| YOUR TASK |
Where does the word "preferred" appear in the data? Copy every line that holds it.

***

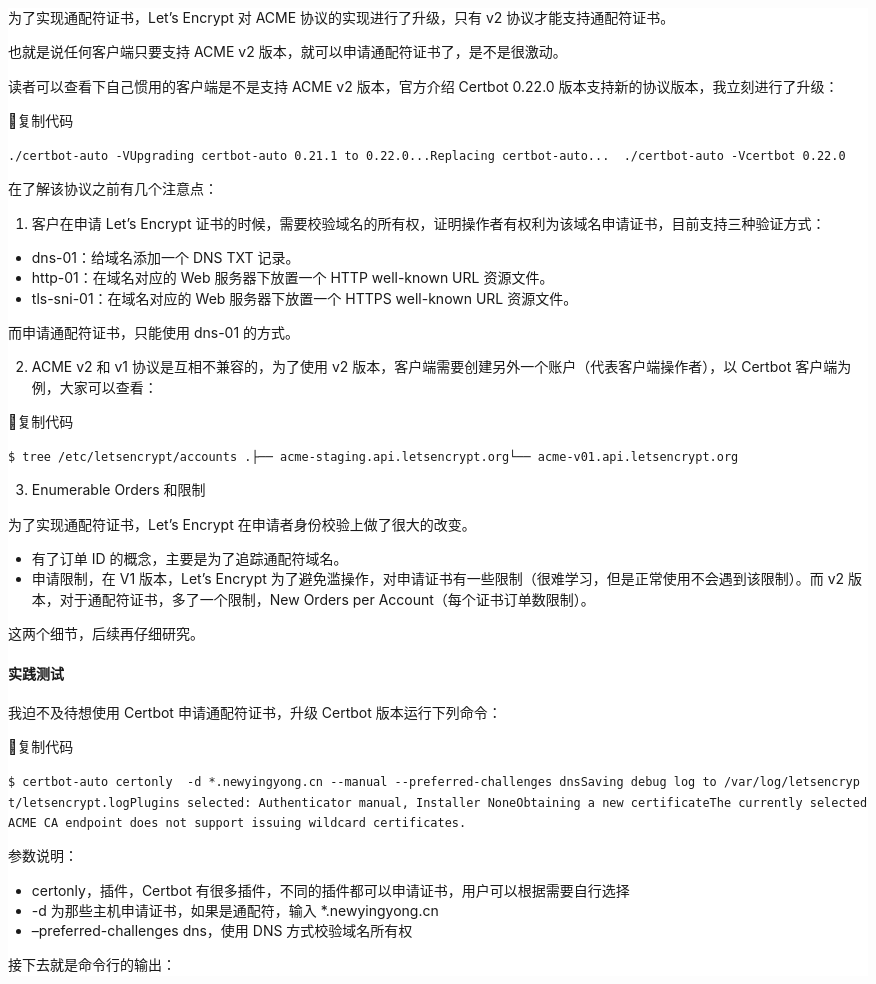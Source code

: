 为了实现通配符证书，Let’s Encrypt 对 ACME 协议的实现进行了升级，只有 v2 协议才能支持通配符证书。

也就是说任何客户端只要支持 ACME v2 版本，就可以申请通配符证书了，是不是很激动。

读者可以查看下自己惯用的客户端是不是支持 ACME v2 版本，官方介绍 Certbot 0.22.0 版本支持新的协议版本，我立刻进行了升级：

复制代码

```
./certbot-auto -VUpgrading certbot-auto 0.21.1 to 0.22.0...Replacing certbot-auto...  ./certbot-auto -Vcertbot 0.22.0  
```

在了解该协议之前有几个注意点：

1. 客户在申请 Let’s Encrypt 证书的时候，需要校验域名的所有权，证明操作者有权利为该域名申请证书，目前支持三种验证方式：

* dns-01：给域名添加一个 DNS TXT 记录。
* http-01：在域名对应的 Web 服务器下放置一个 HTTP well-known URL 资源文件。
* tls-sni-01：在域名对应的 Web 服务器下放置一个 HTTPS well-known URL 资源文件。

而申请通配符证书，只能使用 dns-01 的方式。

2. ACME v2 和 v1 协议是互相不兼容的，为了使用 v2 版本，客户端需要创建另外一个账户（代表客户端操作者），以 Certbot 客户端为例，大家可以查看：

复制代码

```
$ tree /etc/letsencrypt/accounts .├── acme-staging.api.letsencrypt.org└── acme-v01.api.letsencrypt.org 
```

3. Enumerable Orders 和限制

为了实现通配符证书，Let’s Encrypt 在申请者身份校验上做了很大的改变。

* 有了订单 ID 的概念，主要是为了追踪通配符域名。
* 申请限制，在 V1 版本，Let’s Encrypt 为了避免滥操作，对申请证书有一些限制（很难学习，但是正常使用不会遇到该限制）。而 v2 版本，对于通配符证书，多了一个限制，New Orders per Account（每个证书订单数限制）。

这两个细节，后续再仔细研究。

#### 实践测试

我迫不及待想使用 Certbot 申请通配符证书，升级 Certbot 版本运行下列命令：

复制代码

```
$ certbot-auto certonly  -d *.newyingyong.cn --manual --preferred-challenges dnsSaving debug log to /var/log/letsencrypt/letsencrypt.logPlugins selected: Authenticator manual, Installer NoneObtaining a new certificateThe currently selected ACME CA endpoint does not support issuing wildcard certificates.  
```

参数说明：

* certonly，插件，Certbot 有很多插件，不同的插件都可以申请证书，用户可以根据需要自行选择
* -d 为那些主机申请证书，如果是通配符，输入 *.newyingyong.cn
* –preferred-challenges dns，使用 DNS 方式校验域名所有权

接下去就是命令行的输出：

***

| SOLUTION TO THIS TASK |
$ certbot-auto certonly  -d *.newyingyong.cn --manual --preferred-challenges dnsSaving debug log to /var/log/letsencrypt/letsencrypt.logPlugins selected: Authenticator manual, Installer NoneObtaining a new certificateThe currently selected ACME CA endpoint does not support issuing wildcard certificates.  
* –preferred-challenges dns，使用 DNS 方式校验域名所有权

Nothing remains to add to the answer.